┌──
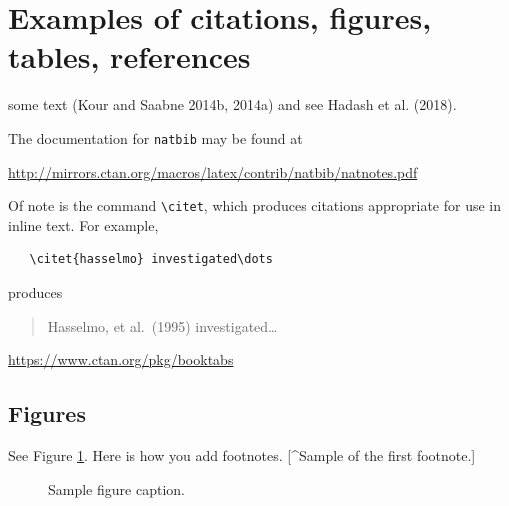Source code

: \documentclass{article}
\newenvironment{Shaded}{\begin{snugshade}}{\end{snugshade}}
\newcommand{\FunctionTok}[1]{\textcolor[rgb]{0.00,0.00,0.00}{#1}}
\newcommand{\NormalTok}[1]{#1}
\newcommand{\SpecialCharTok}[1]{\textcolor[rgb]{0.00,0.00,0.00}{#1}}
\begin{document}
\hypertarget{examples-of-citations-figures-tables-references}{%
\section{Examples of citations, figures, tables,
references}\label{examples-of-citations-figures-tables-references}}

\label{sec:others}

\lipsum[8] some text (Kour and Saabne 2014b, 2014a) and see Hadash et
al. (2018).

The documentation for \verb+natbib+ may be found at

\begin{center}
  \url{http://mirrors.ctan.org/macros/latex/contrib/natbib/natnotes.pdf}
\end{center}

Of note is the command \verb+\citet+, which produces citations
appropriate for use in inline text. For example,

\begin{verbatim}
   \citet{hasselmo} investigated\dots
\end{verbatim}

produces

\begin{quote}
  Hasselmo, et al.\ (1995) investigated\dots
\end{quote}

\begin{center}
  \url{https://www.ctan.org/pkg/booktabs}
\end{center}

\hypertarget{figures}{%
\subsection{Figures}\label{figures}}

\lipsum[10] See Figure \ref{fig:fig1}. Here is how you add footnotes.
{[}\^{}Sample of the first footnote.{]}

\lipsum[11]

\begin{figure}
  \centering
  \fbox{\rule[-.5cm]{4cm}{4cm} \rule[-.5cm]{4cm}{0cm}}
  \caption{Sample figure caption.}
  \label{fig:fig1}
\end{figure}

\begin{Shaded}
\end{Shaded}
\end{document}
└──
┌──
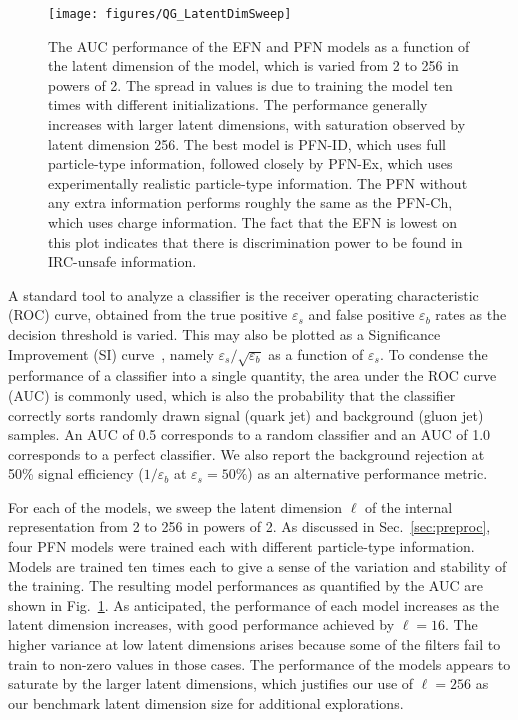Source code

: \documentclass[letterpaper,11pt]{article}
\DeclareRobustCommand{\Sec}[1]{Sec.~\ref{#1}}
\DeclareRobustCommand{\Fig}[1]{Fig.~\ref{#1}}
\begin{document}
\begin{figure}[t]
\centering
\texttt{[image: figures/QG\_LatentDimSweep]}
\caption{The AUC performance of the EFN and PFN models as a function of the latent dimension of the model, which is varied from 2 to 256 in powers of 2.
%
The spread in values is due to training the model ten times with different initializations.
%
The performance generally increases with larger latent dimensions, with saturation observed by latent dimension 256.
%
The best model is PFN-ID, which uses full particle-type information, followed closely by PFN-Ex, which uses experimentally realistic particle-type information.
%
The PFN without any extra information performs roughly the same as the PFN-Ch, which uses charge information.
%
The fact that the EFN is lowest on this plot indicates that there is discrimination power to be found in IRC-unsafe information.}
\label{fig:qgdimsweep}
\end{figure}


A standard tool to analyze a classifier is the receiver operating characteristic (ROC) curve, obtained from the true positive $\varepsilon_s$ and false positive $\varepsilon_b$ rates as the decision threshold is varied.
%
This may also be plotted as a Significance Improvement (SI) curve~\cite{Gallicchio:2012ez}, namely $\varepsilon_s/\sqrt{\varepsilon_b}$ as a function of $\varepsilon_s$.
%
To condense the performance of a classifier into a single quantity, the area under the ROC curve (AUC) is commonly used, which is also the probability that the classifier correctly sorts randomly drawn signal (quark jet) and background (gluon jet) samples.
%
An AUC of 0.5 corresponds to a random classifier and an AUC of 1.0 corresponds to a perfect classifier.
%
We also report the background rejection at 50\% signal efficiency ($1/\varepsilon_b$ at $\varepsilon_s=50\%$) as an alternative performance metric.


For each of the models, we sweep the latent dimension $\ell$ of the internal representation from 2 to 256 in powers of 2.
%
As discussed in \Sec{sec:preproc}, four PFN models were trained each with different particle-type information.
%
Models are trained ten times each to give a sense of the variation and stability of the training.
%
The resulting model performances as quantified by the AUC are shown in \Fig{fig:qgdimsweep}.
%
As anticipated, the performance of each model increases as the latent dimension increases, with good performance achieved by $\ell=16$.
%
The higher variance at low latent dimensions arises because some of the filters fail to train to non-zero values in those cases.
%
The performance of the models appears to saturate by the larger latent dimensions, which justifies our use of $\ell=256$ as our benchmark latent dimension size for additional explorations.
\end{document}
└──
┌──
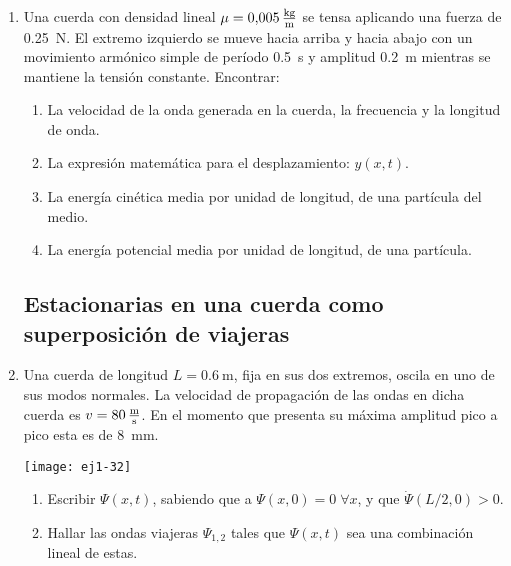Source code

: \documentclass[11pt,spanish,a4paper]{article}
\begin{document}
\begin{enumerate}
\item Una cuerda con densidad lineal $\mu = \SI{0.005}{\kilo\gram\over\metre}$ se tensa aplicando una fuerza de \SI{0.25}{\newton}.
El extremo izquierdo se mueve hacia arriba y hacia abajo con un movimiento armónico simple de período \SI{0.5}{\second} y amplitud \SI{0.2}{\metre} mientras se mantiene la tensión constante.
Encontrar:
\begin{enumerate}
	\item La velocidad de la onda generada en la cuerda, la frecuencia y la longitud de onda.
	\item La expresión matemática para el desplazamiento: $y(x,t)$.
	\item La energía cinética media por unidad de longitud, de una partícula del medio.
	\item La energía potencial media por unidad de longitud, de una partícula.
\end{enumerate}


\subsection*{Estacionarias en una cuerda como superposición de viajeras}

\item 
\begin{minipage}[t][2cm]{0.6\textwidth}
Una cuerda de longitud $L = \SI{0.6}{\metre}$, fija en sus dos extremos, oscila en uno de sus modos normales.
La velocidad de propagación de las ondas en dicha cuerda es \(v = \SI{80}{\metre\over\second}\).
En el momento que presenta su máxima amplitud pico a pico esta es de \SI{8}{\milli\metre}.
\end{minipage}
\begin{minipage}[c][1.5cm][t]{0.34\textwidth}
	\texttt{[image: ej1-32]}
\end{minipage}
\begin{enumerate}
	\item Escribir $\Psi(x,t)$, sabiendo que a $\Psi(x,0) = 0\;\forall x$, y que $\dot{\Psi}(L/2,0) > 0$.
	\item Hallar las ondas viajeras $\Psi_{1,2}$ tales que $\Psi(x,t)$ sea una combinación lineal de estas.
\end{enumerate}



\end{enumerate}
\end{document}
└──
Wherever the word "larger" appears in a line of the data, copy that line.

_SOLUTION TO THIS EXERCISE_.
The performance generally increases with larger latent dimensions, with saturation observed by latent dimension 256.
The performance of the models appears to saturate by the larger latent dimensions, which justifies our use of $\ell=256$ as our benchmark latent dimension size for additional explorations.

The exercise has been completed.